Beyond Wall Street, entrepreneurs and startup founders frequently cite the adage. They use it when defending unconventional business moves against skeptical critics. It serves as a universal reminder that blind gambling inevitably leads to ruin. Therefore, true security requires intense study, deep research, and clear understanding.

The Author’s Life and Views

Warren Buffett built his entire legendary career on this exact principle of profound understanding. Source He famously refuses to invest in complex technology companies. Furthermore, he avoids trendy sectors that he cannot easily comprehend. Instead, he prefers simple, predictable businesses like insurance, railroads, and consumer goods. “I put a heavy weight on certainty,” Buffett explained during that same 1994 student session. . If an investor achieves absolute certainty, the traditional concept of a risk factor completely dissolves. He consistently avoids debt financing. Indeed, debt introduces uncontrollable external pressures into a business model. Ultimately, his immense wealth serves as the ultimate proof of this knowledge-based approach to safety.

Modern Usage

Today, the quote remains incredibly relevant across diverse financial landscapes. For example, a 2016 Forbes article invoked the adage while discussing complex investment strategies. The author warned that investors must thoroughly understand new financial products before committing capital. Furthermore, the massive rise of cryptocurrency has given the quote renewed urgency. Millions of novice traders recently lost money by blindly following internet trends. They traded without understanding the underlying digital assets. Ironically, the newspaper industry that Buffett once deemed completely safe now represents a highly volatile sector. The internet fundamentally disrupted traditional media. Jeff Bezos eventually purchased the Washington Post in 2013 amidst this industry turmoil. This proves that knowledge must constantly evolve as industries change. In summary, the danger of ignorance remains the only constant in global markets.
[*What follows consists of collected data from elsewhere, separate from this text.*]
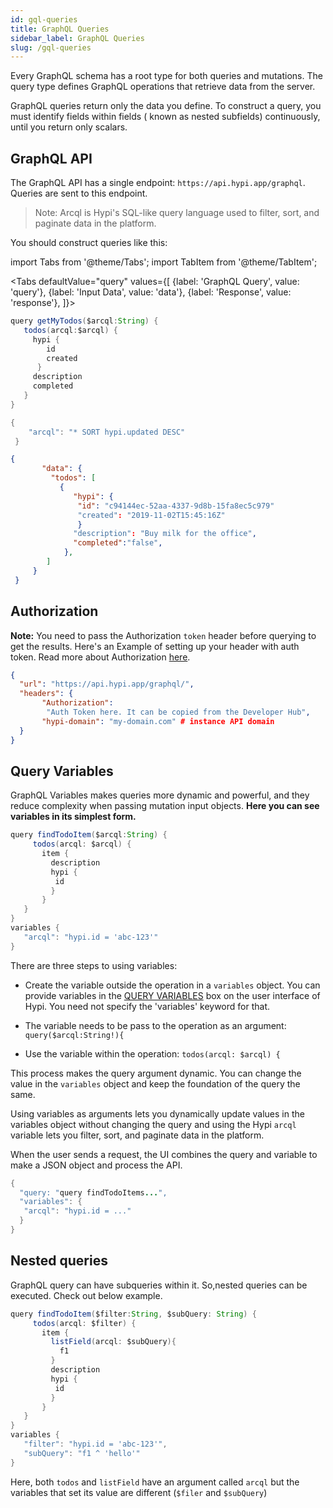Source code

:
 ```yaml
---
id: gql-queries
title: GraphQL Queries
sidebar_label: GraphQL Queries
slug: /gql-queries
---
```


Every GraphQL schema has a root type for both queries and mutations. The query type defines GraphQL operations that retrieve data from the server.

GraphQL queries return only the data you define. To construct a query, you must identify fields within fields ( known as nested subfields) continuously, until you return only scalars.

## GraphQL API

The GraphQL API has a single endpoint: `https://api.hypi.app/graphql`. Queries are sent to this endpoint. 

> Note:  Arcql is Hypi's SQL-like query language used to filter, sort, and paginate data in the platform.

You should construct queries like this:

import Tabs from '@theme/Tabs';
import TabItem from '@theme/TabItem';

<Tabs
  defaultValue="query"
  values={[
    {label: 'GraphQL Query', value: 'query'},
    {label: 'Input Data', value: 'data'},
    {label: 'Response', value: 'response'},
  ]}>
<TabItem value="query">

```java
query getMyTodos($arcql:String) {
   todos(arcql:$arcql) {
     hypi {
        id
        created
      }
     description
     completed
   }
}
```

</TabItem>
<TabItem value="data">

```java
{
    "arcql": "* SORT hypi.updated DESC"
 }
```
</TabItem>

<TabItem value="response">

```json
{
       "data": {
         "todos": [
           {
              "hypi": {
               "id": "c94144ec-52aa-4337-9d8b-15fa8ec5c979"
               "created": "2019-11-02T15:45:16Z"
               }
              "description": "Buy milk for the office",
              "completed":"false",
            },
        ]
     }
 }
```

</TabItem>
</Tabs>

## Authorization

**Note:**  You need to pass the Authorization `token` header before querying to get the results. Here's an Example of setting up your header with auth token. Read more about Authorization [here](authorisation.md).

```json
{
  "url": "https://api.hypi.app/graphql/",
  "headers": {
       "Authorization":
        "Auth Token here. It can be copied from the Developer Hub",
       "hypi-domain": "my-domain.com" # instance API domain
  }
}
```

## Query Variables

GraphQL Variables makes queries more dynamic and powerful, and they reduce complexity when passing mutation input objects. **Here you can see variables in its simplest form.**

```java
query findTodoItem($arcql:String) {
     todos(arcql: $arcql) {
       item {
         description
         hypi {
          id
         }
       }
   }
}
variables {
   "arcql": "hypi.id = 'abc-123'"
}
```

There are three steps to using variables:

+ Create the variable outside the operation in a `variables` object. You can provide variables in the [QUERY VARIABLES](ui-gql-playground.md) box on the user interface of Hypi. You need not specify the 'variables' keyword for that.

+ The variable needs to be pass to the operation as an argument: `query($arcql:String!){`

+ Use the variable within the operation: `todos(arcql: $arcql) {`

This process makes the query argument dynamic. You can change the value in the `variables` object and keep the foundation of the query the same.

Using variables as arguments lets you dynamically update values in the variables object without changing the query and using the Hypi `arcql` variable lets you filter, sort, and paginate data in the platform.

When the user sends a request, the UI combines the query and variable to make a JSON object and process the API.

```java
{  
  "query: "query findTodoItems...",  
  "variables": {  
   "arcql": "hypi.id = ..."  
  }  
}
```

##  Nested queries

GraphQL query can have subqueries within it. So,nested queries can be executed.  Check out below example.

```java
query findTodoItem($filter:String, $subQuery: String) {  
     todos(arcql: $filter) {  
       item {  
         listField(arcql: $subQuery){  
           f1  
         }  
         description  
         hypi {  
          id  
         }  
       }  
   }  
}  
variables {  
   "filter": "hypi.id = 'abc-123'",  
   "subQuery": "f1 ^ 'hello'"  
}
```
Here, both `todos` and `listField` have an argument called `arcql` but the variables that set its value are different (`$filer` and `$subQuery`)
Psychological Applications

Beyond strict finance, psychologists frequently apply this quote to human behavior. Fear of the unknown paralyzes many individuals when they face major life transitions. However, acquiring specific knowledge dramatically reduces this baseline anxiety. For instance, career coaches use the adage to encourage rigorous interview preparation. When candidates understand a company deeply, their interview nervousness naturally dissipates. Similarly, project managers apply this principle to complex engineering tasks. They break massive projects into smaller, understandable components. Consequently, the team avoids catastrophic failures by mastering each individual step. In essence, Buffett articulated a fundamental truth about human confidence. Ignorance breeds hesitation, while competence generates decisive action. Therefore, education remains the ultimate hedge against failure in any endeavor.

Final Thoughts on Risk

The brilliance of this quote lies in its absolute simplicity. Source It strips away the intimidating mathematics of modern portfolio theory. Instead, it places responsibility squarely on the shoulders of the individual. You cannot control the broader economy. Furthermore, you cannot predict sudden geopolitical crises. However, you can entirely control your own level of preparation. . By refusing to participate in games you do not understand, you protect your resources. Meanwhile, you preserve your capital for opportunities where you hold a distinct knowledge advantage. As markets grow increasingly complex, this 1994 advice becomes more crucial every day. Ultimately, true risk does not live in the stock market. It lives in the mirror.